▶ [Task instructions]:
The output is the lines below from the one with "ಸತ್ಯ-ವಾದುದು" through the one with "ಸತ್ಯಾಭಿಲಾಷೆ-ಯಿಂದ", both included, printed exactly and with no other line.

══════════════════════════════

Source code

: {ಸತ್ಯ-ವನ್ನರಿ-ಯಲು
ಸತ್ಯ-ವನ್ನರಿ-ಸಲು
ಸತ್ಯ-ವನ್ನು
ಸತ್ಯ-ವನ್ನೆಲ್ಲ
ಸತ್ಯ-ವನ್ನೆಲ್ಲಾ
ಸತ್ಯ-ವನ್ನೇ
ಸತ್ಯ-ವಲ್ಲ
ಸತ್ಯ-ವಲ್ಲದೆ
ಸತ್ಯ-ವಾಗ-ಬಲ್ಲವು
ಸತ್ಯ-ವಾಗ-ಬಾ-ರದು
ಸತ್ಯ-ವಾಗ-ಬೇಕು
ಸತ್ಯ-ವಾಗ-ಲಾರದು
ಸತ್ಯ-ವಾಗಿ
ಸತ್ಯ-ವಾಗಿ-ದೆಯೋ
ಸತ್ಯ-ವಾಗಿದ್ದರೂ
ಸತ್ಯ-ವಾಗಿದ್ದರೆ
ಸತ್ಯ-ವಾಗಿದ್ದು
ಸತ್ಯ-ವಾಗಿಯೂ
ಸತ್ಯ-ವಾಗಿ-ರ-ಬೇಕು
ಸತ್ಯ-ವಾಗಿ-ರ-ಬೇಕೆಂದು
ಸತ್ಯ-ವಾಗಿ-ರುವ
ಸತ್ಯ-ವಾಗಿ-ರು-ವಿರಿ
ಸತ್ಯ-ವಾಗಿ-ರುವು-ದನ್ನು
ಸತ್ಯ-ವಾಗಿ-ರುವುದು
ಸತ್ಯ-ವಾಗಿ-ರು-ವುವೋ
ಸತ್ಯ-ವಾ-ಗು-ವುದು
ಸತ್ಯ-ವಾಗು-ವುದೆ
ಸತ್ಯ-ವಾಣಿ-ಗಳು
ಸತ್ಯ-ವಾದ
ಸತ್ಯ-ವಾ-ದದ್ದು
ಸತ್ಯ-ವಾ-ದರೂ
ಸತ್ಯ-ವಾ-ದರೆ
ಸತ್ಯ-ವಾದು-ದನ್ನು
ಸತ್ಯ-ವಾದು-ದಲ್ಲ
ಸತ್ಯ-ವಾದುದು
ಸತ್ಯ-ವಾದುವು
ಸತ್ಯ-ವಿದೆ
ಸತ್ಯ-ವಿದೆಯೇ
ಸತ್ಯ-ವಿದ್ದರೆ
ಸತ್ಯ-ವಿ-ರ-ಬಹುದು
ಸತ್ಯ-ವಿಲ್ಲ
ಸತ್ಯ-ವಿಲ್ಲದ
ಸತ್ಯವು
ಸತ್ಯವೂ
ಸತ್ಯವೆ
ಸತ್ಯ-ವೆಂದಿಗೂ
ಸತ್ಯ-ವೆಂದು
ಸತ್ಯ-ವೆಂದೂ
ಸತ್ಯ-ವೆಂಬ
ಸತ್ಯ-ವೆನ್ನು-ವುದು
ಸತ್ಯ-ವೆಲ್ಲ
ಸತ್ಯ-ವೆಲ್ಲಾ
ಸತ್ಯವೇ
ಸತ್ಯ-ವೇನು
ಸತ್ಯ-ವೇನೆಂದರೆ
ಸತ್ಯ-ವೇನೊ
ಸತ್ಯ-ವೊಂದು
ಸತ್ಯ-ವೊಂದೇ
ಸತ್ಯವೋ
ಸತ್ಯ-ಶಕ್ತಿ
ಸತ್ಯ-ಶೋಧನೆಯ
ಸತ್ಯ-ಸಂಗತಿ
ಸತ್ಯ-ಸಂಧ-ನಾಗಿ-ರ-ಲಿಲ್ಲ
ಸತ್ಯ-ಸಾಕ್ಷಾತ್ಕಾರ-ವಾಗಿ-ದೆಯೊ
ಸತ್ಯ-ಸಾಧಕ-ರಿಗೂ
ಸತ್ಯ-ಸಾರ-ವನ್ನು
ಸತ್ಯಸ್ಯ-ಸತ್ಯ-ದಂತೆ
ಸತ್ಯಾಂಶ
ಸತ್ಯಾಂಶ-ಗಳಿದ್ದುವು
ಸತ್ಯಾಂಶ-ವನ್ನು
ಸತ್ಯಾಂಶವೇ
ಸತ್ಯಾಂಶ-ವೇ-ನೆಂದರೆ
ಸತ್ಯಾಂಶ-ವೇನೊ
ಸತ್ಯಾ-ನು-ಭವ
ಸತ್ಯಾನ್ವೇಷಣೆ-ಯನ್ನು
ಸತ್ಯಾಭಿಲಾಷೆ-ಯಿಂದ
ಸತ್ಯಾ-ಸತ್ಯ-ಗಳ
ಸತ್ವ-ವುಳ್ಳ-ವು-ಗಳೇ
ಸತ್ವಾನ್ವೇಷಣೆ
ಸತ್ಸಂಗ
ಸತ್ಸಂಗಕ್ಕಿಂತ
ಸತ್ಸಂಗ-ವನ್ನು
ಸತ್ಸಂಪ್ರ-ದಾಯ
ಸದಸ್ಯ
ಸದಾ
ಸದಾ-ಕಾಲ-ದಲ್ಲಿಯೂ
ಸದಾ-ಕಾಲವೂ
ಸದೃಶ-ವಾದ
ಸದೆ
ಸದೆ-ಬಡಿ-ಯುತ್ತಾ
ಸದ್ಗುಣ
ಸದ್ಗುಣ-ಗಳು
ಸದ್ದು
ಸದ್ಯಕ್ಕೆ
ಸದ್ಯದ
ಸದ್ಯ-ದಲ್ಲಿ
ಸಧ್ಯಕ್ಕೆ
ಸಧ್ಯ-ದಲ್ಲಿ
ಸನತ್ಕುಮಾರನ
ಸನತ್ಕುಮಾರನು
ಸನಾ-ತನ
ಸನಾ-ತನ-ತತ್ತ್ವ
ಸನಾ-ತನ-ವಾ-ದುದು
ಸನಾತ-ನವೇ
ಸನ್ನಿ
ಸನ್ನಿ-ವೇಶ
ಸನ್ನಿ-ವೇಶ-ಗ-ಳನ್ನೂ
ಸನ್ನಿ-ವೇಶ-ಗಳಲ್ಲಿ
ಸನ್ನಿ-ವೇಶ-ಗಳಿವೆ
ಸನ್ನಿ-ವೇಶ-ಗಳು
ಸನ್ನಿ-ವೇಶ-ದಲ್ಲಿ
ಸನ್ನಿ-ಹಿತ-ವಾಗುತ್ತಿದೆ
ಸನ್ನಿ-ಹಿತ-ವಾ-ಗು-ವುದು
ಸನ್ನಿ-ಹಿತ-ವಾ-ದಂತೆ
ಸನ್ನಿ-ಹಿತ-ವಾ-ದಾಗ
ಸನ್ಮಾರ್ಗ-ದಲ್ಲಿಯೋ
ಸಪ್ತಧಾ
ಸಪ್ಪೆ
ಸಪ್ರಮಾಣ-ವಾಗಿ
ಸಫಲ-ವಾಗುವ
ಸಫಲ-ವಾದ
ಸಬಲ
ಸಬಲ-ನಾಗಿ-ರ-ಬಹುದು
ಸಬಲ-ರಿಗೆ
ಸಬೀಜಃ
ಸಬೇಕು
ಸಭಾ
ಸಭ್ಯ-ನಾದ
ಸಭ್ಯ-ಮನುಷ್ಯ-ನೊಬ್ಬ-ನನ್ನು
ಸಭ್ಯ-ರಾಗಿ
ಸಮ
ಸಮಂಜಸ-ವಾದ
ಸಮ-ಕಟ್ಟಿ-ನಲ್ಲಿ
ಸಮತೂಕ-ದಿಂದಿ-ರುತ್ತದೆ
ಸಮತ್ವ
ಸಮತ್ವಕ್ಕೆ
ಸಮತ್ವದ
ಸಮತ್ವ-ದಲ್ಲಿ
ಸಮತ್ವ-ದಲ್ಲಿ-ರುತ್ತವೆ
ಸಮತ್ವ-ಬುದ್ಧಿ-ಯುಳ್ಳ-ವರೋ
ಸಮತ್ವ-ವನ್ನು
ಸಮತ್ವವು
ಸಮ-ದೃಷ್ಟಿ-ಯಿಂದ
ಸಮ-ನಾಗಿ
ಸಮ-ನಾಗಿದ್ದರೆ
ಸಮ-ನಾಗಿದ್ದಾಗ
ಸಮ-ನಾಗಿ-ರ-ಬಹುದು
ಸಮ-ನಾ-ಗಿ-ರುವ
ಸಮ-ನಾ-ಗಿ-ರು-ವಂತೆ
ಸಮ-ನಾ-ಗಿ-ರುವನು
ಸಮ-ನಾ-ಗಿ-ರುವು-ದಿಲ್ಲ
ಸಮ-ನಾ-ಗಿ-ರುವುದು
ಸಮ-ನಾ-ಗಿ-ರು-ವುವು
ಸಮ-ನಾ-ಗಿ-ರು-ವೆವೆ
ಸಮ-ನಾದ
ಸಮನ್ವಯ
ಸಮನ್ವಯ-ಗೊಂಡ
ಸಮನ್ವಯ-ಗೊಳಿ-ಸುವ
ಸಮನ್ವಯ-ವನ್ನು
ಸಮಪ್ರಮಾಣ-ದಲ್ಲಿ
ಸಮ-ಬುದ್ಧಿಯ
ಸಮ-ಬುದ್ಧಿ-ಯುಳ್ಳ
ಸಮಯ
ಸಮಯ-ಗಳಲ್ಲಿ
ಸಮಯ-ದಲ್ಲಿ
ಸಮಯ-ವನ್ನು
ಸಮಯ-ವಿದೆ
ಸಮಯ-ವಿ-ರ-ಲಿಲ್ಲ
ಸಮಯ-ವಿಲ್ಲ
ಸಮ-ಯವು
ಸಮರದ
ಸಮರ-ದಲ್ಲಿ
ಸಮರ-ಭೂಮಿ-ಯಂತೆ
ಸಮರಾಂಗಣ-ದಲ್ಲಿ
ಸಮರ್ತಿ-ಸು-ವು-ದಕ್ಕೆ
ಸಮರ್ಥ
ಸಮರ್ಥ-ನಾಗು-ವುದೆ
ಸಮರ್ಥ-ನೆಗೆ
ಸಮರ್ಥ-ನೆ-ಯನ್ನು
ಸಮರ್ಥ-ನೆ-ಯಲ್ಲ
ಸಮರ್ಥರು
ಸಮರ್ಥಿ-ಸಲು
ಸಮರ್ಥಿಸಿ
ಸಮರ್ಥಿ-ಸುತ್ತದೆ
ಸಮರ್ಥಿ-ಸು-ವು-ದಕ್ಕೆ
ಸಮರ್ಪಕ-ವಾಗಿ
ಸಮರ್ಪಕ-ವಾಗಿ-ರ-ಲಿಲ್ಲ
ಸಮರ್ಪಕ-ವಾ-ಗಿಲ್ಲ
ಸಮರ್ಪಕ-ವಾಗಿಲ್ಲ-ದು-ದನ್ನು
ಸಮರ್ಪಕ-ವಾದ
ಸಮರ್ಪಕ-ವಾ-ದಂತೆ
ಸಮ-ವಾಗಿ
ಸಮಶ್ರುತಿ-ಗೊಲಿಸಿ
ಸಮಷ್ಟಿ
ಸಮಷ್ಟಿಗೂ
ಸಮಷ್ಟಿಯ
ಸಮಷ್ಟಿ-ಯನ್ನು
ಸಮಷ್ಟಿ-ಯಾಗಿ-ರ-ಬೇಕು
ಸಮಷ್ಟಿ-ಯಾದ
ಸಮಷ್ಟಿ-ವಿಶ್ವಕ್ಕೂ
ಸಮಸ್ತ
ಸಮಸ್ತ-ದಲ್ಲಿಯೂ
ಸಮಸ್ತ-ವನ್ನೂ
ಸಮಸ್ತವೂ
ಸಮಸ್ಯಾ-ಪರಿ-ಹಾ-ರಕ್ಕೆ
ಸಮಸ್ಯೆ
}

══════════════════════════════

▶ [Answer section]:
ಸತ್ಯ-ವಾದುದು
ಸತ್ಯ-ವಾದುವು
ಸತ್ಯ-ವಿದೆ
ಸತ್ಯ-ವಿದೆಯೇ
ಸತ್ಯ-ವಿದ್ದರೆ
ಸತ್ಯ-ವಿ-ರ-ಬಹುದು
ಸತ್ಯ-ವಿಲ್ಲ
ಸತ್ಯ-ವಿಲ್ಲದ
ಸತ್ಯವು
ಸತ್ಯವೂ
ಸತ್ಯವೆ
ಸತ್ಯ-ವೆಂದಿಗೂ
ಸತ್ಯ-ವೆಂದು
ಸತ್ಯ-ವೆಂದೂ
ಸತ್ಯ-ವೆಂಬ
ಸತ್ಯ-ವೆನ್ನು-ವುದು
ಸತ್ಯ-ವೆಲ್ಲ
ಸತ್ಯ-ವೆಲ್ಲಾ
ಸತ್ಯವೇ
ಸತ್ಯ-ವೇನು
ಸತ್ಯ-ವೇನೆಂದರೆ
ಸತ್ಯ-ವೇನೊ
ಸತ್ಯ-ವೊಂದು
ಸತ್ಯ-ವೊಂದೇ
ಸತ್ಯವೋ
ಸತ್ಯ-ಶಕ್ತಿ
ಸತ್ಯ-ಶೋಧನೆಯ
ಸತ್ಯ-ಸಂಗತಿ
ಸತ್ಯ-ಸಂಧ-ನಾಗಿ-ರ-ಲಿಲ್ಲ
ಸತ್ಯ-ಸಾಕ್ಷಾತ್ಕಾರ-ವಾಗಿ-ದೆಯೊ
ಸತ್ಯ-ಸಾಧಕ-ರಿಗೂ
ಸತ್ಯ-ಸಾರ-ವನ್ನು
ಸತ್ಯಸ್ಯ-ಸತ್ಯ-ದಂತೆ
ಸತ್ಯಾಂಶ
ಸತ್ಯಾಂಶ-ಗಳಿದ್ದುವು
ಸತ್ಯಾಂಶ-ವನ್ನು
ಸತ್ಯಾಂಶವೇ
ಸತ್ಯಾಂಶ-ವೇ-ನೆಂದರೆ
ಸತ್ಯಾಂಶ-ವೇನೊ
ಸತ್ಯಾ-ನು-ಭವ
ಸತ್ಯಾನ್ವೇಷಣೆ-ಯನ್ನು
ಸತ್ಯಾಭಿಲಾಷೆ-ಯಿಂದ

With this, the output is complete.